Senja di Bali.
Akhirnya aku menapakkan kakiku di sini lagi setelah setahun lalu. Tanah Lot
adalah tempat terbaik versiku untuk menikmati sunset. Seleraku memang selera kebanyakan orang, tapi tak tahu
kenapa aku ingin pergi ke sini lagi. Hahaha... aku menertawai diriku sendiri. Menikmati sunset
adalah tameng yang kuciptakan untuk pergi ke sini. Buat apa jauh-jauh ke Bali
hanya untuk menikmati sunset? Sunset bisa dinikmati dimanapun jika aku
memang menyukainya. Karena sebenarnya aku datang ke sini untuk melepas rindu.

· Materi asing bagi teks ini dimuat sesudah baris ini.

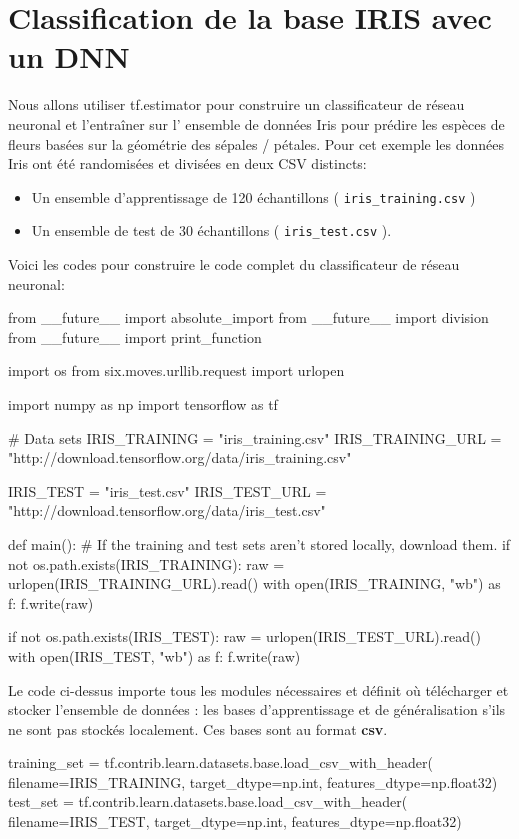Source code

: \documentclass[a4paper,11pt]{book}
\begin{document}
\section{ Classification de la base IRIS avec un DNN }
Nous  allons utiliser  tf.estimator  pour construire un classificateur de réseau neuronal et l'entraîner sur l' ensemble de données Iris pour prédire les espèces de fleurs basées sur la géométrie des sépales / pétales. Pour cet exemple  les données Iris ont été randomisées et divisées en deux CSV distincts:
\begin {itemize}
\item Un ensemble d'apprentissage de 120 échantillons ( \verb+iris_training.csv+ )
\item	Un ensemble de test de 30 échantillons ( \verb+iris_test.csv+ ).
\end{itemize}
 Voici les  codes pour construire le code complet  du classificateur de réseau neuronal:
\begin{mypython}
from __future__ import absolute_import
from __future__ import division
from __future__ import print_function

import os
from six.moves.urllib.request import urlopen

import numpy as np
import tensorflow as tf

# Data sets
IRIS_TRAINING = "iris_training.csv"
IRIS_TRAINING_URL = "http://download.tensorflow.org/data/iris_training.csv"

IRIS_TEST = "iris_test.csv"
IRIS_TEST_URL = "http://download.tensorflow.org/data/iris_test.csv"

def main():
  # If the training and test sets aren't stored locally, download them.
  if not os.path.exists(IRIS_TRAINING):
    raw = urlopen(IRIS_TRAINING_URL).read()
    with open(IRIS_TRAINING, "wb") as f:
      f.write(raw)

  if not os.path.exists(IRIS_TEST):
    raw = urlopen(IRIS_TEST_URL).read()
    with open(IRIS_TEST, "wb") as f:
      f.write(raw)
\end{mypython}
Le code ci-dessus importe  tous les modules nécessaires et définit où télécharger et stocker l'ensemble de données : les bases d'apprentissage et de généralisation s'ils ne sont pas stockés localement.
Ces bases sont au format \textbf{csv}.
\begin{mypython}
training_set = tf.contrib.learn.datasets.base.load_csv_with_header(
      filename=IRIS_TRAINING,
      target_dtype=np.int,
      features_dtype=np.float32)
test_set = tf.contrib.learn.datasets.base.load_csv_with_header(
      filename=IRIS_TEST,
      target_dtype=np.int,
      features_dtype=np.float32)
\end{mypython}
\end{document}
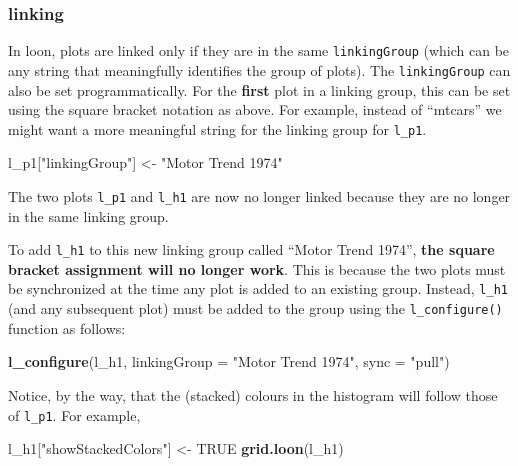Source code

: \documentclass[]{article}
\newenvironment{Shaded}{\begin{snugshade}}{\end{snugshade}}
\newcommand{\KeywordTok}[1]{\textcolor[rgb]{0.13,0.29,0.53}{\textbf{#1}}}
\newcommand{\DataTypeTok}[1]{\textcolor[rgb]{0.13,0.29,0.53}{#1}}
\newcommand{\StringTok}[1]{\textcolor[rgb]{0.31,0.60,0.02}{#1}}
\newcommand{\OtherTok}[1]{\textcolor[rgb]{0.56,0.35,0.01}{#1}}
\newcommand{\NormalTok}[1]{#1}
\begin{document}
\subsubsection{linking}\label{linking-1}

In loon, plots are linked only if they are in the same
\texttt{linkingGroup} (which can be any string that meaningfully
identifies the group of plots). The \texttt{linkingGroup} can also be
set programmatically. For the \textbf{first} plot in a linking group,
this can be set using the square bracket notation as above. For example,
instead of ``mtcars'' we might want a more meaningful string for the
linking group for \texttt{l\_p1}.

\begin{Shaded}
\begin{Highlighting}[]
\NormalTok{l_p1[}\StringTok{"linkingGroup"}\NormalTok{] <-}\StringTok{ "Motor Trend 1974"}
\end{Highlighting}
\end{Shaded}

The two plots \texttt{l\_p1} and \texttt{l\_h1} are now no longer linked
because they are no longer in the same linking group.

To add \texttt{l\_h1} to this new linking group called ``Motor Trend
1974'', \textbf{the square bracket assignment will no longer work}. This
is because the two plots must be synchronized at the time any plot is
added to an existing group. Instead, \texttt{l\_h1} (and any subsequent
plot) must be added to the group using the \texttt{l\_configure()}
function as follows:

\begin{Shaded}
\begin{Highlighting}[]
\KeywordTok{l_configure}\NormalTok{(l_h1, }\DataTypeTok{linkingGroup =} \StringTok{"Motor Trend 1974"}\NormalTok{, }\DataTypeTok{sync =} \StringTok{"pull"}\NormalTok{)}
\end{Highlighting}
\end{Shaded}

Notice, by the way, that the (stacked) colours in the histogram will
follow those of \texttt{l\_p1}. For example,

\begin{Shaded}
\begin{Highlighting}[]
\NormalTok{l_h1[}\StringTok{"showStackedColors"}\NormalTok{] <-}\StringTok{ }\OtherTok{TRUE}
\KeywordTok{grid.loon}\NormalTok{(l_h1)}
\end{Highlighting}
\end{Shaded}
\end{document}
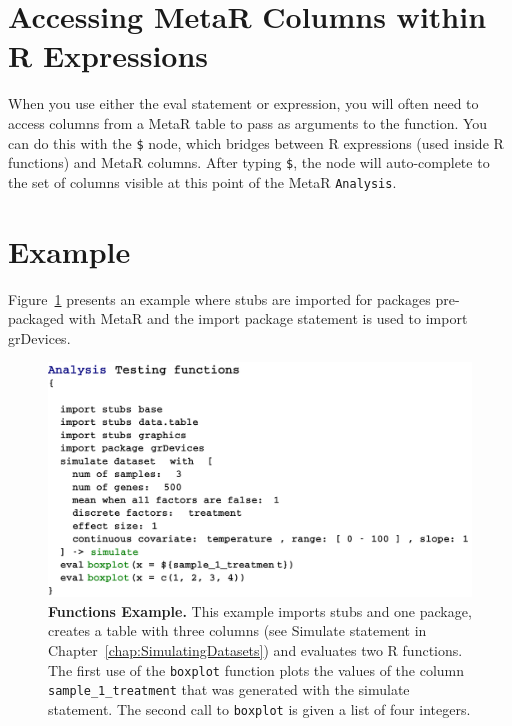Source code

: \section{Accessing MetaR Columns within R Expressions}\label{sec:AccessingMetaRColumns}
When you use either the eval statement or expression, you will often need to access columns from a MetaR table to pass as arguments to the function. You can do this with the \texttt{\$} node, which bridges between R expressions (used inside R functions) and MetaR columns. After typing \texttt{\$}, the node will auto-complete to the set of columns visible at this point of the MetaR \texttt{Analysis}. 


\section{Example}
Figure~\ref{fig:TestinFunctionsExample} presents an example where stubs are imported for packages pre-packaged with MetaR and the import package statement is used to import grDevices.
\begin{figure}[h!tbp]
  \centering
  \includegraphics[width=\figWidthWide]{figures/TestinFunctionsExample.pdf}
\caption[Functions Example.]{\textbf{Functions Example.} This example imports stubs and one package, creates a table with three columns (see Simulate statement in Chapter~\ref{chap:SimulatingDatasets}) and evaluates two R functions. The first use of the \texttt{boxplot} function plots the values of the column \texttt{sample\_1\_treatment} that was generated with the simulate statement. The second call to \texttt{boxplot} is given a list of four integers.}
\label{fig:TestinFunctionsExample}
\end{figure}

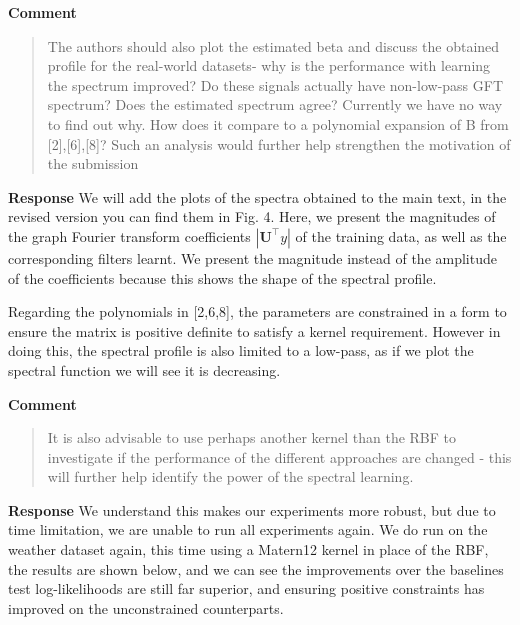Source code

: \documentclass[11pt,onecolumn,journal]{IEEEtran}
\theoremstyle{definition}
\begin{document}
\textbf{Comment}
\begin{quote}
The authors should also plot the estimated beta and discuss the obtained profile for the real-world datasets- why is the performance with learning the spectrum improved? Do these signals actually have non-low-pass GFT spectrum? Does the estimated spectrum agree? Currently we have no way to find out why. How does it compare to a polynomial expansion of B from [2],[6],[8]? Such an analysis would further help strengthen the motivation of the submission
\end{quote}

\textbf{Response}
We will add the plots of the spectra obtained to the main text, in the revised version you can find them in Fig. 4. Here, we present the magnitudes of the graph Fourier transform coefficients $|\mathbf{U}^\top y|$ of the training data, as well as the corresponding filters learnt. We present the magnitude instead of the amplitude of the coefficients because this shows the shape of the spectral profile.

Regarding the polynomials in [2,6,8], the parameters are constrained in a form to ensure the matrix is positive definite to satisfy a kernel requirement. However in doing this, the spectral profile is also limited to a low-pass, as if we plot the spectral function we will see it is decreasing.

\textbf{Comment}
\begin{quote}
    It is also advisable to use perhaps another kernel than the RBF to investigate if the performance of the different approaches are changed - this will further help identify the power of the spectral learning.
\end{quote}

\textbf{Response}
We understand this makes our experiments more robust, but due to time limitation, we are unable to run all experiments again. We do run on the weather dataset again, this time using a Matern12 kernel in place of the RBF, the results are shown below, and we can see the improvements over the baselines test log-likelihoods are still far superior, and ensuring positive constraints has improved on the unconstrained counterparts.
\end{document}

Rindu yang tak mungkin aku katakan apalagi aku teriakkan.
Rindu ini
sangat menyiksa. Rindu yang menyesakkan. Ragaku yang sehat, seolah-olah terkena
asma karenanya. Rindu bisa menimbulkan efek luar biasa. Seperti saat ini, aku
berusaha keras membendung air mata yang sejak tadi sudah ingin lepas dari
pertahanannya. Rindu seseorang yang patah hati bagai menenggak racun yang siap
menggiring mati. Dikatakan tak mungkin, disimpan sendiri menyiksa.
Entah berapa
lama aku duduk di sini. Aku memandang kosong lautan yang menyuguhkan
pemandangan megah, matahari yang kembali ke peraduannya. Sedangkan yang tergambar
olehku adalah bayangan kita setahun lalu. Kita berdiri bersisian, memandang
sunset kala itu.
Aku tertunduk
dalam, menutup mata masih berusaha membendung air mataku. Setelah merasa
tenang, aku kembali membuka mata. Aku menangkap bayangan seseorang yang berdiri
di sampingku. Sepertinya aku mengenal sosok itu, tapi tidak mungkin.
"Wita..."
Belum selesai aku bergulat dengan hatiku, aku menoleh ke sumber suara itu. Dan
ternyata benar, itu kamu.
Alam
sepertinya bersekongkol untuk membuat hatiku sesak berkali-kali lipat.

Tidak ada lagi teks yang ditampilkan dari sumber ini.